#### TASK TO COMPLETE
Please write out each entry that follows, keeping it exactly the same.

#### MATERIAL SHOWN
········

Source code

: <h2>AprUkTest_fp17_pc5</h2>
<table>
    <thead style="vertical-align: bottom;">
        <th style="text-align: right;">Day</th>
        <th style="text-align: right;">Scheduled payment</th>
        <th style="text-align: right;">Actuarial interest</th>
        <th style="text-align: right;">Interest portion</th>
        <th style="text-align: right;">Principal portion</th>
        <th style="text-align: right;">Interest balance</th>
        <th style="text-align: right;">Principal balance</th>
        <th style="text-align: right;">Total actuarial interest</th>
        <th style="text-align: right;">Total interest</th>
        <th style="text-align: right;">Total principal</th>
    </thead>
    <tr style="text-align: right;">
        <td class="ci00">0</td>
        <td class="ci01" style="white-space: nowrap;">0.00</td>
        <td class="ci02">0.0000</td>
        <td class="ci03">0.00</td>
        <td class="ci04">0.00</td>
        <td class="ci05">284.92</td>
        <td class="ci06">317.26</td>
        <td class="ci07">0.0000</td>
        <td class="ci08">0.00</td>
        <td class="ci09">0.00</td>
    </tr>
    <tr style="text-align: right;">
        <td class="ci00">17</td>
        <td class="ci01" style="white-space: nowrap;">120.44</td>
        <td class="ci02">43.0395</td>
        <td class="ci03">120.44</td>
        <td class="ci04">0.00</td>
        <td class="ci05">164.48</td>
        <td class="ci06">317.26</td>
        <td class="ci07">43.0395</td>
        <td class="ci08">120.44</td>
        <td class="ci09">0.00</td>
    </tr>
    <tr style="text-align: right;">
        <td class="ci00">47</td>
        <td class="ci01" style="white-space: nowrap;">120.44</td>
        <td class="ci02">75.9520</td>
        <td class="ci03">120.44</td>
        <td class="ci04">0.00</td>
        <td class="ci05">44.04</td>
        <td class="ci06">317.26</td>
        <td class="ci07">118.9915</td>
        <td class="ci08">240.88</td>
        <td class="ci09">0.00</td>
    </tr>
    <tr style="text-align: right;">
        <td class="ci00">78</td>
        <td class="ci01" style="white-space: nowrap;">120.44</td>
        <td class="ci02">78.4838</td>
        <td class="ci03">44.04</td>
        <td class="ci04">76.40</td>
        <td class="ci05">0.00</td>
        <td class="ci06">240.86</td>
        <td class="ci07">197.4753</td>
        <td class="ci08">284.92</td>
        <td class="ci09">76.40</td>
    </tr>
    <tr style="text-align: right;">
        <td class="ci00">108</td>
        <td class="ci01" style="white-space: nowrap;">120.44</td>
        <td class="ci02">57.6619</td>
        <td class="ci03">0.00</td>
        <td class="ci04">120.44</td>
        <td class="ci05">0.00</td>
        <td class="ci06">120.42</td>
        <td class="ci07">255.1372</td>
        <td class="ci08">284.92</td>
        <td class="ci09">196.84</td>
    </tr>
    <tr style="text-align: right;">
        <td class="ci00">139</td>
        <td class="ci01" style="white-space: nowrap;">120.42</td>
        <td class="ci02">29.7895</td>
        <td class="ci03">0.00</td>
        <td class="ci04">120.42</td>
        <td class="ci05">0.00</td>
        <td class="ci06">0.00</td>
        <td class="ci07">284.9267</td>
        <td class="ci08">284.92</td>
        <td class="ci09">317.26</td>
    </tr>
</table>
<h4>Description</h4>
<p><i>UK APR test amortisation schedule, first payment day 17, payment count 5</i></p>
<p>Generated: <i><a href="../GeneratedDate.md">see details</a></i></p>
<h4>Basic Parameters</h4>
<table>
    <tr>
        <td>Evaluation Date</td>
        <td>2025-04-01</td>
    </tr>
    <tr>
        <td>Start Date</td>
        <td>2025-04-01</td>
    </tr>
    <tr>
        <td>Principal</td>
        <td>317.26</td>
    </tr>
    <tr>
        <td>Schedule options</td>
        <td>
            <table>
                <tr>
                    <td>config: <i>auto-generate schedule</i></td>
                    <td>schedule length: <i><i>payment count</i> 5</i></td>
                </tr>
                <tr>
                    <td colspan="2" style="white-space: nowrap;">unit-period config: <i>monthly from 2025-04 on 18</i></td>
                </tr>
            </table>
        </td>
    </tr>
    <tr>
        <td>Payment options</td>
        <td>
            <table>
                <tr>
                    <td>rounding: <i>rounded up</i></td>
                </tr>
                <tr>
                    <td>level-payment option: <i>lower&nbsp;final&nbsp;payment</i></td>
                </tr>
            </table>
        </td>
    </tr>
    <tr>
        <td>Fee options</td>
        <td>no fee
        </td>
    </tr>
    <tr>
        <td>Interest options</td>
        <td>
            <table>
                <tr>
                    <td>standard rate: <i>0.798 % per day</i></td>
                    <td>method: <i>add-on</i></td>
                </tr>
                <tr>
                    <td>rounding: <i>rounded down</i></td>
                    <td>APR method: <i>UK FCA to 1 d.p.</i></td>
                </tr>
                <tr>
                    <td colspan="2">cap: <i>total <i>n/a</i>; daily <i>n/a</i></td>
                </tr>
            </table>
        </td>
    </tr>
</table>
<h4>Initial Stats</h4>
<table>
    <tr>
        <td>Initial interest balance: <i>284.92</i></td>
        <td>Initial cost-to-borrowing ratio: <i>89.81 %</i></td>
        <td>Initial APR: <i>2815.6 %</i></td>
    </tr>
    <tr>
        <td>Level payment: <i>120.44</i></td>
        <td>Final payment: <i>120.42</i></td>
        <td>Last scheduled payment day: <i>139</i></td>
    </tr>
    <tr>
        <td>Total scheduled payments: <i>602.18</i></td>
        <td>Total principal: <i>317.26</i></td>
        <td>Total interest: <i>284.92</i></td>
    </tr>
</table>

········

#### RESULT FOR THIS TASK
Source code

: <h2>AprUkTest_fp17_pc5</h2>
<table>
    <thead style="vertical-align: bottom;">
        <th style="text-align: right;">Day</th>
        <th style="text-align: right;">Scheduled payment</th>
        <th style="text-align: right;">Actuarial interest</th>
        <th style="text-align: right;">Interest portion</th>
        <th style="text-align: right;">Principal portion</th>
        <th style="text-align: right;">Interest balance</th>
        <th style="text-align: right;">Principal balance</th>
        <th style="text-align: right;">Total actuarial interest</th>
        <th style="text-align: right;">Total interest</th>
        <th style="text-align: right;">Total principal</th>
    </thead>
    <tr style="text-align: right;">
        <td class="ci00">0</td>
        <td class="ci01" style="white-space: nowrap;">0.00</td>
        <td class="ci02">0.0000</td>
        <td class="ci03">0.00</td>
        <td class="ci04">0.00</td>
        <td class="ci05">284.92</td>
        <td class="ci06">317.26</td>
        <td class="ci07">0.0000</td>
        <td class="ci08">0.00</td>
        <td class="ci09">0.00</td>
    </tr>
    <tr style="text-align: right;">
        <td class="ci00">17</td>
        <td class="ci01" style="white-space: nowrap;">120.44</td>
        <td class="ci02">43.0395</td>
        <td class="ci03">120.44</td>
        <td class="ci04">0.00</td>
        <td class="ci05">164.48</td>
        <td class="ci06">317.26</td>
        <td class="ci07">43.0395</td>
        <td class="ci08">120.44</td>
        <td class="ci09">0.00</td>
    </tr>
    <tr style="text-align: right;">
        <td class="ci00">47</td>
        <td class="ci01" style="white-space: nowrap;">120.44</td>
        <td class="ci02">75.9520</td>
        <td class="ci03">120.44</td>
        <td class="ci04">0.00</td>
        <td class="ci05">44.04</td>
        <td class="ci06">317.26</td>
        <td class="ci07">118.9915</td>
        <td class="ci08">240.88</td>
        <td class="ci09">0.00</td>
    </tr>
    <tr style="text-align: right;">
        <td class="ci00">78</td>
        <td class="ci01" style="white-space: nowrap;">120.44</td>
        <td class="ci02">78.4838</td>
        <td class="ci03">44.04</td>
        <td class="ci04">76.40</td>
        <td class="ci05">0.00</td>
        <td class="ci06">240.86</td>
        <td class="ci07">197.4753</td>
        <td class="ci08">284.92</td>
        <td class="ci09">76.40</td>
    </tr>
    <tr style="text-align: right;">
        <td class="ci00">108</td>
        <td class="ci01" style="white-space: nowrap;">120.44</td>
        <td class="ci02">57.6619</td>
        <td class="ci03">0.00</td>
        <td class="ci04">120.44</td>
        <td class="ci05">0.00</td>
        <td class="ci06">120.42</td>
        <td class="ci07">255.1372</td>
        <td class="ci08">284.92</td>
        <td class="ci09">196.84</td>
    </tr>
    <tr style="text-align: right;">
        <td class="ci00">139</td>
        <td class="ci01" style="white-space: nowrap;">120.42</td>
        <td class="ci02">29.7895</td>
        <td class="ci03">0.00</td>
        <td class="ci04">120.42</td>
        <td class="ci05">0.00</td>
        <td class="ci06">0.00</td>
        <td class="ci07">284.9267</td>
        <td class="ci08">284.92</td>
        <td class="ci09">317.26</td>
    </tr>
</table>
<h4>Description</h4>
<p><i>UK APR test amortisation schedule, first payment day 17, payment count 5</i></p>
<p>Generated: <i><a href="../GeneratedDate.md">see details</a></i></p>
<h4>Basic Parameters</h4>
<table>
    <tr>
        <td>Evaluation Date</td>
        <td>2025-04-01</td>
    </tr>
    <tr>
        <td>Start Date</td>
        <td>2025-04-01</td>
    </tr>
    <tr>
        <td>Principal</td>
        <td>317.26</td>
    </tr>
    <tr>
        <td>Schedule options</td>
        <td>
            <table>
                <tr>
                    <td>config: <i>auto-generate schedule</i></td>
                    <td>schedule length: <i><i>payment count</i> 5</i></td>
                </tr>
                <tr>
                    <td colspan="2" style="white-space: nowrap;">unit-period config: <i>monthly from 2025-04 on 18</i></td>
                </tr>
            </table>
        </td>
    </tr>
    <tr>
        <td>Payment options</td>
        <td>
            <table>
                <tr>
                    <td>rounding: <i>rounded up</i></td>
                </tr>
                <tr>
                    <td>level-payment option: <i>lower&nbsp;final&nbsp;payment</i></td>
                </tr>
            </table>
        </td>
    </tr>
    <tr>
        <td>Fee options</td>
        <td>no fee
        </td>
    </tr>
    <tr>
        <td>Interest options</td>
        <td>
            <table>
                <tr>
                    <td>standard rate: <i>0.798 % per day</i></td>
                    <td>method: <i>add-on</i></td>
                </tr>
                <tr>
                    <td>rounding: <i>rounded down</i></td>
                    <td>APR method: <i>UK FCA to 1 d.p.</i></td>
                </tr>
                <tr>
                    <td colspan="2">cap: <i>total <i>n/a</i>; daily <i>n/a</i></td>
                </tr>
            </table>
        </td>
    </tr>
</table>
<h4>Initial Stats</h4>
<table>
    <tr>
        <td>Initial interest balance: <i>284.92</i></td>
        <td>Initial cost-to-borrowing ratio: <i>89.81 %</i></td>
        <td>Initial APR: <i>2815.6 %</i></td>
    </tr>
    <tr>
        <td>Level payment: <i>120.44</i></td>
        <td>Final payment: <i>120.42</i></td>
        <td>Last scheduled payment day: <i>139</i></td>
    </tr>
    <tr>
        <td>Total scheduled payments: <i>602.18</i></td>
        <td>Total principal: <i>317.26</i></td>
        <td>Total interest: <i>284.92</i></td>
    </tr>
</table>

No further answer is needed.